### DATA FOR THIS TASK
= Beginning of Section =

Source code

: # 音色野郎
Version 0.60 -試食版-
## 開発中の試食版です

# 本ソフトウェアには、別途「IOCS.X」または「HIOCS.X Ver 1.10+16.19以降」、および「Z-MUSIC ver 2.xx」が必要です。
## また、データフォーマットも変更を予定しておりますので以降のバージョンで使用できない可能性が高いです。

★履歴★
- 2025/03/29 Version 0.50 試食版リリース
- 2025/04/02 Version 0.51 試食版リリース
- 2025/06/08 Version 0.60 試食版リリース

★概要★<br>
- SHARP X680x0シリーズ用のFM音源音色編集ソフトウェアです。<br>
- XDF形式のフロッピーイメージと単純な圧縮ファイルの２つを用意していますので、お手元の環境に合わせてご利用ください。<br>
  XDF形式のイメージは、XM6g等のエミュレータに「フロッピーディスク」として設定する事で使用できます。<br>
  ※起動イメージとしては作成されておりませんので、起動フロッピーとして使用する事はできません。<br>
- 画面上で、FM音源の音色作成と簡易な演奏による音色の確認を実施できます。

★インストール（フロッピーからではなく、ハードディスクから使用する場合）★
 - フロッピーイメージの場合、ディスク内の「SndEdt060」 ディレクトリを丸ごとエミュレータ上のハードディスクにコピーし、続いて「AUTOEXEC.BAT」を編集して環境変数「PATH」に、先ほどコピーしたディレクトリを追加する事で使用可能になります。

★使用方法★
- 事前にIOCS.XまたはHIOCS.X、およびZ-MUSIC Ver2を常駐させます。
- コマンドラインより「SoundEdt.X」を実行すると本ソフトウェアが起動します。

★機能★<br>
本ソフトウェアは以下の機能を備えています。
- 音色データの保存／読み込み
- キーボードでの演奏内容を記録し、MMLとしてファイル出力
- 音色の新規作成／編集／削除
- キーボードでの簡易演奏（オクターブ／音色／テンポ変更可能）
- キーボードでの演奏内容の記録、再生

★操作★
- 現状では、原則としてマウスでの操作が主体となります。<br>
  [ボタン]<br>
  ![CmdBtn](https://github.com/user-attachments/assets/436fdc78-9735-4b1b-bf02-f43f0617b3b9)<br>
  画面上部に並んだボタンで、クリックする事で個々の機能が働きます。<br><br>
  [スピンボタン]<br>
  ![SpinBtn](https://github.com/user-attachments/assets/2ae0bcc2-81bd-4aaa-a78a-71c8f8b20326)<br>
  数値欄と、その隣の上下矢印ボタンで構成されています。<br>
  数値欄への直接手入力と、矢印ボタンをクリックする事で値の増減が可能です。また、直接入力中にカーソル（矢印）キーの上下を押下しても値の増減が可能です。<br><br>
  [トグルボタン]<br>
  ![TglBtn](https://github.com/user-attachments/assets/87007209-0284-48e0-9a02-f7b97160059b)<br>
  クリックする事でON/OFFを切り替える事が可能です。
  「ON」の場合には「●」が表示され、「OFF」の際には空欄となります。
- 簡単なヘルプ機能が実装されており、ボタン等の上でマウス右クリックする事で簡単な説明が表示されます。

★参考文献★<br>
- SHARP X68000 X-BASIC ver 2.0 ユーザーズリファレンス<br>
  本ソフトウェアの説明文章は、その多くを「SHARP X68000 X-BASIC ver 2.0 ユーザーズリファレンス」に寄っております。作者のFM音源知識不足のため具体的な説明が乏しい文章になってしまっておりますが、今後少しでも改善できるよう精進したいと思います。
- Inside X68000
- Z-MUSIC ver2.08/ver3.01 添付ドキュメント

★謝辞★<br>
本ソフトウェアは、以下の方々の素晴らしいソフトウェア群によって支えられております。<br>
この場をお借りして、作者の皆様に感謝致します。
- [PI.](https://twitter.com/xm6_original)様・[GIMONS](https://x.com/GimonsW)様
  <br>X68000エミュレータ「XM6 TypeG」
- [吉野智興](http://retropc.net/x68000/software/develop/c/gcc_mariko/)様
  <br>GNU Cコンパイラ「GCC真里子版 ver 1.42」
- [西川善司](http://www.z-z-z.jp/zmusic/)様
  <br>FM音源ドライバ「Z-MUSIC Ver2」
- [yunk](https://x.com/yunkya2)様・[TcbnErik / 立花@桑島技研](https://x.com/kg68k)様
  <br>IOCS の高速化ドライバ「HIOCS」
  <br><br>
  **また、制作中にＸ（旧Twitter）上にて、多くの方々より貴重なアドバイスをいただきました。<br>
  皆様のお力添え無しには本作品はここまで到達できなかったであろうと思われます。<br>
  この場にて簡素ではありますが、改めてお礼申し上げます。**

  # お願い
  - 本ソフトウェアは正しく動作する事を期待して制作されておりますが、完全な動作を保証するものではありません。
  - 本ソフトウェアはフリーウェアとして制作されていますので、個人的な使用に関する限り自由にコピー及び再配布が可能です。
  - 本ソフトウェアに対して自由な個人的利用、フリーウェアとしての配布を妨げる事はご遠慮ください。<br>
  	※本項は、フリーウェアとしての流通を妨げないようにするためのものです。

= End of Section =
= Beginning of Section =

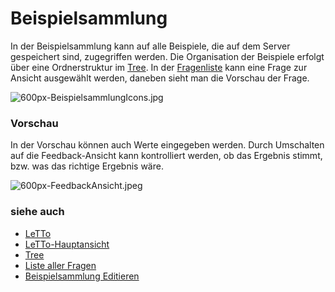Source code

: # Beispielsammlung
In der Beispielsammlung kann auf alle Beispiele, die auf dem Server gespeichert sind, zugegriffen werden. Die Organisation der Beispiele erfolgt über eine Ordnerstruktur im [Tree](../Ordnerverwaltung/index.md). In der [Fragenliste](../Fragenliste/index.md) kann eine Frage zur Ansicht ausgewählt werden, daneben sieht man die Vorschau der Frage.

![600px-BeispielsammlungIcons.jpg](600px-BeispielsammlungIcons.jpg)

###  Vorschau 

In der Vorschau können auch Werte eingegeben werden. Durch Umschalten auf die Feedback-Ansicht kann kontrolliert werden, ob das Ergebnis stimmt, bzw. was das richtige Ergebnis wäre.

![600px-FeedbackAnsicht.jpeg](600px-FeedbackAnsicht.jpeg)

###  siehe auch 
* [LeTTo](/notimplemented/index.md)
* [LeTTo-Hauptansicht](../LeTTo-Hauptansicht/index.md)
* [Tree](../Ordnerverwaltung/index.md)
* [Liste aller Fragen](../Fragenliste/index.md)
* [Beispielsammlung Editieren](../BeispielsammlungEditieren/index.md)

= End of Section =

### PROBLEM
For the string "Version", go through the entries above and copy each line where it occurs.

### EXERCISE RESPONSE
Version 0.60 -試食版-
- 2025/03/29 Version 0.50 試食版リリース
- 2025/04/02 Version 0.51 試食版リリース
- 2025/06/08 Version 0.60 試食版リリース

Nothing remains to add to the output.